Em uma palestra organizada pelo Instituto Internacional de Estudos Estratégicos, Wadephul disse que os Estados Unidos continuam sendo o parceiro mais importante para a Europa e a Alemanha e que a Europa continua dependente deles para sua segurança, apesar das questões que atualmente estão “alienando” Washington da região.
Autoridades do governo Trump têm criticado os países europeus por não cumprirem as metas de gastos da Otan e por serem muito dependentes dos Estados Unidos para sua própria defesa.
“Correr de braços abertos para o presidente Xi e dizer que todos os nossos problemas desapareceram neste exato momento e que estamos apenas caminhando para nos tornarmos seu grande parceiro seria a resposta errada”, disse ele, referindo-se ao presidente chinês Xi Jinping.

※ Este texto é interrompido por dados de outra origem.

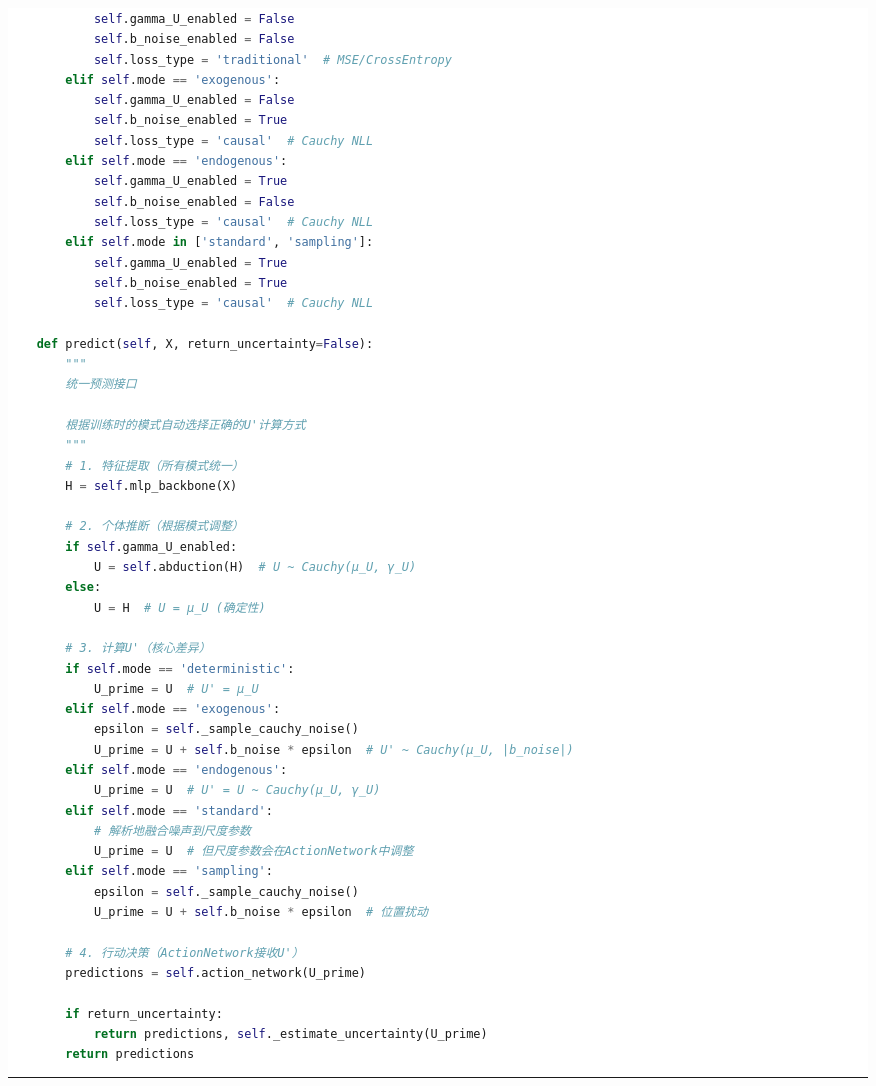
 ```python
            self.gamma_U_enabled = False
            self.b_noise_enabled = False
            self.loss_type = 'traditional'  # MSE/CrossEntropy
        elif self.mode == 'exogenous':
            self.gamma_U_enabled = False
            self.b_noise_enabled = True
            self.loss_type = 'causal'  # Cauchy NLL
        elif self.mode == 'endogenous':
            self.gamma_U_enabled = True
            self.b_noise_enabled = False
            self.loss_type = 'causal'  # Cauchy NLL
        elif self.mode in ['standard', 'sampling']:
            self.gamma_U_enabled = True
            self.b_noise_enabled = True
            self.loss_type = 'causal'  # Cauchy NLL
    
    def predict(self, X, return_uncertainty=False):
        """
        统一预测接口
        
        根据训练时的模式自动选择正确的U'计算方式
        """
        # 1. 特征提取（所有模式统一）
        H = self.mlp_backbone(X)
        
        # 2. 个体推断（根据模式调整）
        if self.gamma_U_enabled:
            U = self.abduction(H)  # U ~ Cauchy(μ_U, γ_U)
        else:
            U = H  # U = μ_U (确定性)
        
        # 3. 计算U'（核心差异）
        if self.mode == 'deterministic':
            U_prime = U  # U' = μ_U
        elif self.mode == 'exogenous':
            epsilon = self._sample_cauchy_noise()
            U_prime = U + self.b_noise * epsilon  # U' ~ Cauchy(μ_U, |b_noise|)
        elif self.mode == 'endogenous':
            U_prime = U  # U' = U ~ Cauchy(μ_U, γ_U)
        elif self.mode == 'standard':
            # 解析地融合噪声到尺度参数
            U_prime = U  # 但尺度参数会在ActionNetwork中调整
        elif self.mode == 'sampling':
            epsilon = self._sample_cauchy_noise()
            U_prime = U + self.b_noise * epsilon  # 位置扰动
        
        # 4. 行动决策（ActionNetwork接收U'）
        predictions = self.action_network(U_prime)
        
        if return_uncertainty:
            return predictions, self._estimate_uncertainty(U_prime)
        return predictions
```

---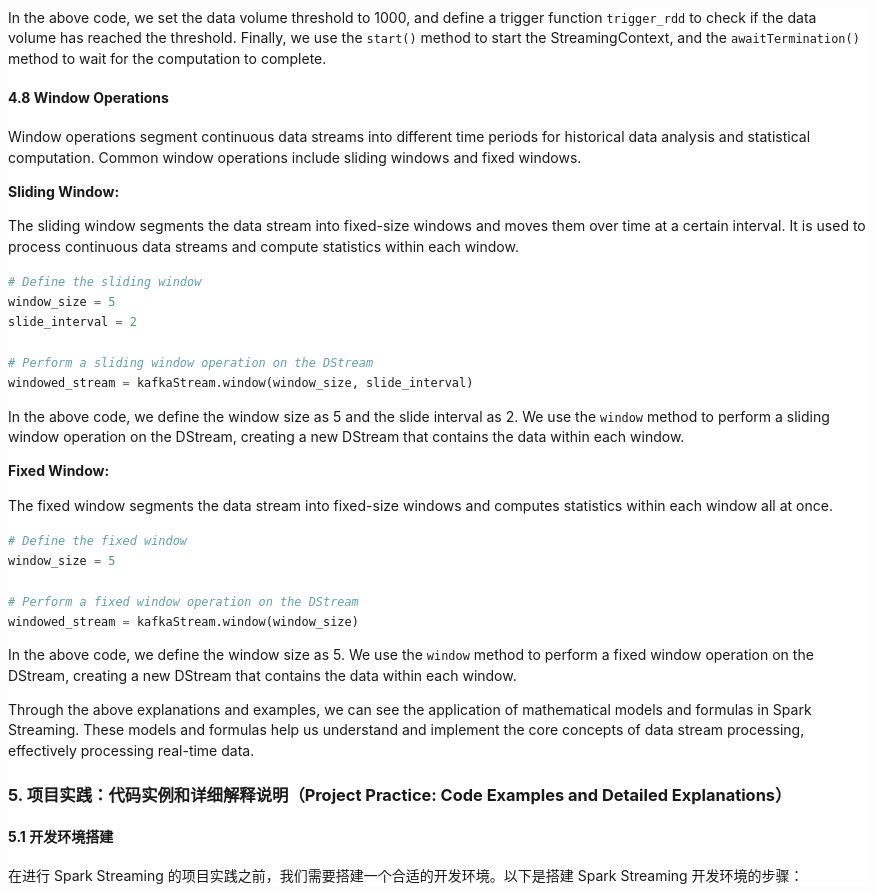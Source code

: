In the above code, we set the data volume threshold to 1000, and define a trigger function `trigger_rdd` to check if the data volume has reached the threshold. Finally, we use the `start()` method to start the StreamingContext, and the `awaitTermination()` method to wait for the computation to complete.

#### 4.8 Window Operations

Window operations segment continuous data streams into different time periods for historical data analysis and statistical computation. Common window operations include sliding windows and fixed windows.

**Sliding Window:**

The sliding window segments the data stream into fixed-size windows and moves them over time at a certain interval. It is used to process continuous data streams and compute statistics within each window.

```python
# Define the sliding window
window_size = 5
slide_interval = 2

# Perform a sliding window operation on the DStream
windowed_stream = kafkaStream.window(window_size, slide_interval)
```

In the above code, we define the window size as 5 and the slide interval as 2. We use the `window` method to perform a sliding window operation on the DStream, creating a new DStream that contains the data within each window.

**Fixed Window:**

The fixed window segments the data stream into fixed-size windows and computes statistics within each window all at once.

```python
# Define the fixed window
window_size = 5

# Perform a fixed window operation on the DStream
windowed_stream = kafkaStream.window(window_size)
```

In the above code, we define the window size as 5. We use the `window` method to perform a fixed window operation on the DStream, creating a new DStream that contains the data within each window.

Through the above explanations and examples, we can see the application of mathematical models and formulas in Spark Streaming. These models and formulas help us understand and implement the core concepts of data stream processing, effectively processing real-time data.

### 5. 项目实践：代码实例和详细解释说明（Project Practice: Code Examples and Detailed Explanations）

#### 5.1 开发环境搭建

在进行 Spark Streaming 的项目实践之前，我们需要搭建一个合适的开发环境。以下是搭建 Spark Streaming 开发环境的步骤：
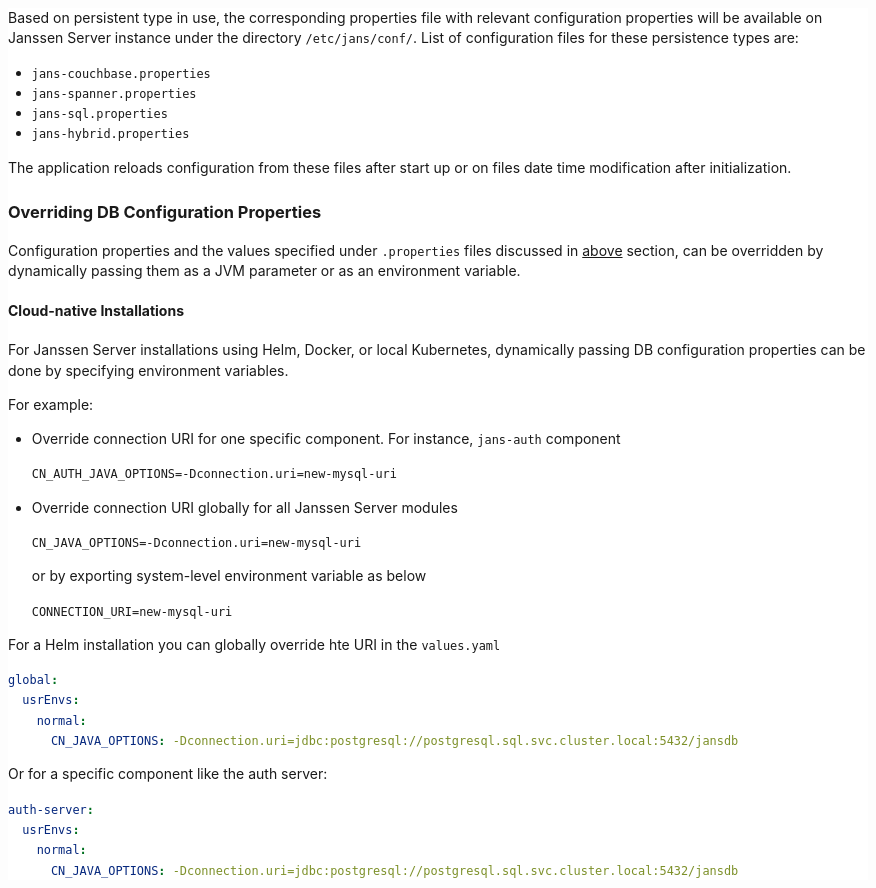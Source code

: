 Based on persistent type in use, the corresponding properties file with relevant
configuration properties will be available on Janssen Server instance under
the directory `/etc/jans/conf/`. List of configuration files for these 
persistence types are:

- `jans-couchbase.properties`
- `jans-spanner.properties`
- `jans-sql.properties`
- `jans-hybrid.properties`

The application reloads configuration from these files after start up or on 
files date time modification after initialization.

### Overriding DB Configuration Properties

Configuration properties and the values specified under `.properties` files
discussed in [above](#configuration) section, can be overridden by dynamically
passing them as a JVM parameter or as an environment variable.

#### Cloud-native Installations

For Janssen Server installations using Helm, Docker, or local Kubernetes,
dynamically passing DB configuration properties can be done by
specifying environment variables.

For example:

- Override connection URI for one specific component. For instance,
  `jans-auth` component
  ```shell
  CN_AUTH_JAVA_OPTIONS=-Dconnection.uri=new-mysql-uri
  ```
- Override connection URI globally for all Janssen Server modules
  ```shell
  CN_JAVA_OPTIONS=-Dconnection.uri=new-mysql-uri
  ```
  or by exporting system-level environment variable as below
  ```shell
  CONNECTION_URI=new-mysql-uri
  ```
For a Helm installation you can globally override hte URI in the `values.yaml`

```yaml
global:
  usrEnvs:
    normal:
      CN_JAVA_OPTIONS: -Dconnection.uri=jdbc:postgresql://postgresql.sql.svc.cluster.local:5432/jansdb
```

Or for a specific component like the auth server:

```yaml
auth-server:
  usrEnvs:
    normal:
      CN_JAVA_OPTIONS: -Dconnection.uri=jdbc:postgresql://postgresql.sql.svc.cluster.local:5432/jansdb
```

Nações ocidentais, como o Canadá e o Reino Unido, têm fechado acordos comerciais com a China, desafiando as críticas dos EUA.
A insistência de Trump de que Washington deve assumir o controle da Groenlândia abalou as relações transatlânticas e acelerou os esforços europeus para reduzir sua dependência dos Estados Unidos, mesmo depois que Trump retirou na semana passada sua ameaça de impor tarifas adicionais e descartou tomar a Groenlândia à força.
Mas Wadephul afirmou que a resposta unida da Europa às reivindicações dos EUA sobre a Groenlândia mostra que ela pode ser bem-sucedida na defesa de seus interesses, desde que defina claramente seus limites.
Wadephul também disse que a rede de acordos de livre comércio da União Europeia é um “importante alicerce para o livre comércio baseado em regras em tempos de aumento do protecionismo e da fragmentação”.
A União Europeia está trabalhando para “concluir rapidamente” mais acordos de livre comércio na região Ásia-Pacífico, incluindo com Malásia, Tailândia, Filipinas e Austrália, segundo ele.